The Caffe's new menu is not only miles ahead of its predecessor, but also gentle on the pocket, with most dishes priced between Rs 200 and Rs 500, the notable exceptions being the Sweet Lobster Linguine (Rs 1,000) and the Lasagna Tradizionale/Tagliatelle Amatriciana (Rs 700 each). It has more items in the 'Cavalli International Specials', including melt-in-the-mouth chicken shawarma that'll make you ask for a repeat and a soul-satisfying, soupy tom kha, which has been renamed Oriental Meal in a Bowl keeping in mind the restaurant's global credentials. It took the burrata, or mozzarella with cream inside, with nothing more flashy than cherry tomatoes and a hint of balsamico to give it company, that convinced me the menu had indeed been turned around. And the burrata, oozing cream like a god dropping manna from heaven, had been sourced from saddi Dilli's Flanders Dairy at Brijwasan.

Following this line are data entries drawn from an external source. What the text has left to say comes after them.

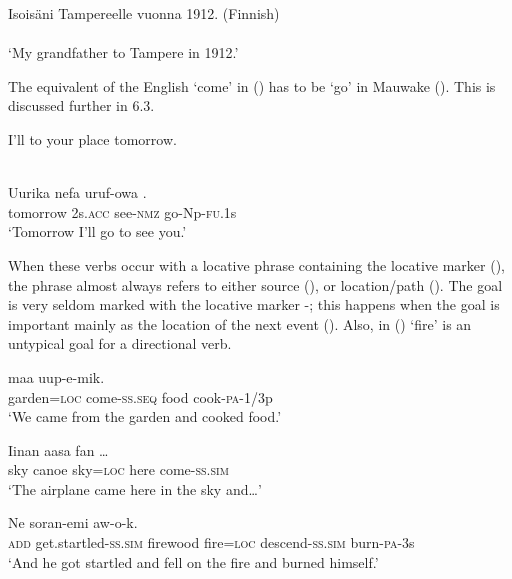 \ea%
\label{ex:x282}
\gll Isois\"ani  Tampereelle vuonna 1912. (Finnish)\\ \\
\glt`My grandfather  to Tampere in 1912.' 
\z

The equivalent of the English `come' in () has to be `go' in Mauwake (). This is discussed further in 6.3. 

\ea%
\label{ex:x283}
\gll I'll  to your place tomorrow. \\
\\
\z

\ea%
\label{ex:x284}
\gll Uurika nefa uruf-owa . \\
tomorrow 2s.\textsc{acc} see-\textsc{nmz} go-Np-\textsc{fu}.1s \\
\glt`Tomorrow I'll go to see you.'
\z

When these verbs occur with a locative phrase containing the locative marker (), the phrase almost always refers to either source (), or location/path (). The goal is very seldom marked with the locative marker -; this happens when the goal is important mainly as the location of the next event (). Also, in ()  `fire' is an untypical goal for a directional verb.

\ea%
\label{ex:x285}
\gll {}  maa uup-e-mik. \\
garden=\textsc{loc} come-\textsc{ss}.\textsc{seq} food cook-\textsc{pa}-1/3p \\
\glt`We came from the garden and cooked food.'
\z

\ea%
\label{ex:x447}
\gll Iinan aasa  fan  {\dots} \\
sky canoe sky=\textsc{loc} here come-\textsc{ss}.\textsc{sim}\\
\glt`The airplane came here in the sky and{\dots}'
\z

\ea%
\label{ex:x1878}
\gll Ne soran-emi  \textstyleEmphasizedVernacularWords{=} \textstyleEmphasizedVernacularWords{-} aw-o-k.
\\
\textsc{add} get.startled-\textsc{ss}.\textsc{sim} firewood fire=\textsc{loc} descend-\textsc{ss}.\textsc{sim} burn-\textsc{pa}-3s\\
\glt`And he got startled and fell on the fire and burned himself.'
\z

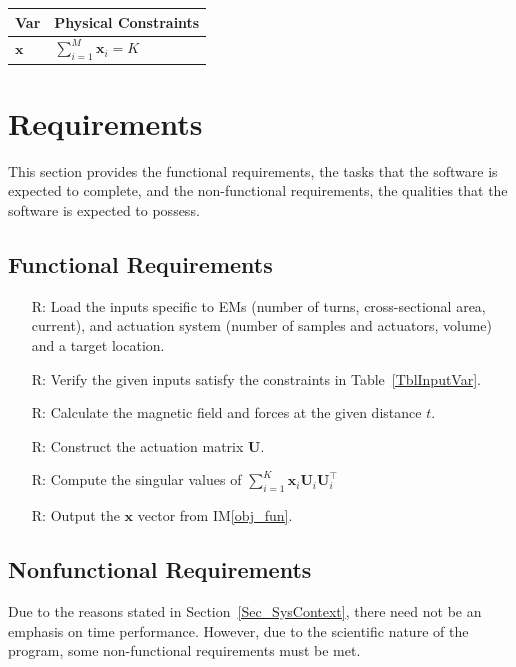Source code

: \documentclass[12pt]{article}
\newcounter{reqnum} %
\begin{document}
\begin{table}[!h]
\caption{Output Variables} \label{TblOutputVar}
\renewcommand{\arraystretch}{1.2}
\noindent \begin{longtable*}{l l} 
  \toprule
  \textbf{Var} & \textbf{Physical Constraints} \\
  \midrule 
  $\bm x$ & $\sum_{i=1}^{M} \bm x_i = K$
  \\
  \bottomrule
\end{longtable*}
\end{table}


\section{Requirements}
This section provides the functional requirements, the tasks that the
software is expected to complete, and the non-functional requirements, the
qualities that the software is expected to possess.

\subsection{Functional Requirements}

\noindent \begin{itemize}

\item[R\refstepcounter{reqnum}\thereqnum \label{R_Inputs}:] Load the inputs specific to EMs (number of turns, cross-sectional area, current), and actuation system (number of samples and actuators, volume) and a target location. 
\item[R\refstepcounter{reqnum}\thereqnum \label{R_InputsSat}:] Verify the given inputs satisfy the constraints in Table~\ref{TblInputVar}.
\item[R\refstepcounter{reqnum}\thereqnum \label{R_CalculateMag}:] Calculate the magnetic field and forces at the given distance  $t$.
\item[R\refstepcounter{reqnum}\thereqnum \label{R_CalculateAct}:] Construct the actuation matrix $\mathcal{\bm U}$. 
\item[R\refstepcounter{reqnum}\thereqnum \label{R_CalculateSing}:] Compute the singular values of $\sum_{i=1}^{K}\bm x_i \mathcal{\bm U}_i \mathcal{\bm U}_i^\top$
\item[R\refstepcounter{reqnum}\thereqnum \label{R_CalculateX}:] Output the $\bm x$ vector from IM\ref{obj_fun}.
\end{itemize}

\subsection{Nonfunctional Requirements}
Due to the reasons stated in Section~\ref{Sec_SysContext}, there need not be an emphasis on time performance. However, due to the scientific nature of the program, some non-functional requirements must be met.  
\end{document}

I was eating in the company of Atul Sikand, whose Facebook recipe-sharing group, Sikandalous Cuisine, has become a phenomenon with 10,000 members (and counting). It's very difficult to make him happy, but Atul was as pleased as punch, especially after we spooned up the last drop of the Crema di Pomodoro, a hearty tomato soup served in a hollowed-out loaf of bread -- old-fashioned but wholesome. Next on the agenda was the Beetroot Vinaigrette with feta and arugula (rocket), a much-abused salad that could have stayed that way, but it was actually a delight for the senses. The portion of Cavalli Burger (our choice was chicken) came in as two delicious sliders, with the juicy chicken patty encased in a slightly crunchy breaded batter. And the thin-but-not-paper-crust Margherita Pizza that arrived thereafter blew us away with its sauce, which finely balanced sweet and tangy -- it is apparently not taken out readymade from a bottle, but made in the kitchen with Italian canned pelati (peeled) tomatoes that you'll find in plenty at INA Market.
A regular mortal would have stopped here, but as Atul and I were on a serious tasting mission, we ordered the burrata ravioli with burnt butter and sage -- the description on the menu said it was "divinity on plate" and we had to agree with it wholeheartedly, despite the patent immodesty of the declaration. The burnt butter just did it! The sweet lobster linguine was yet another temptress and it justified its price with the chunks of lobster in it. Our final dish was the Oriental Meal in a Bowl -- the creamy, soupy tom kha with chunky shrimps was just what we needed to prepare ourselves for the grand finale: airy hot chocolate foam sitting atop a rum granita.
The hot-and-cold sensation was just what we needed to be convinced that the new Cavalli Caffe menu not only has depth, but also quality. With it coming back to life (I hope it gets the numbers), the DLF Emporio atrium is now a complete dining experience.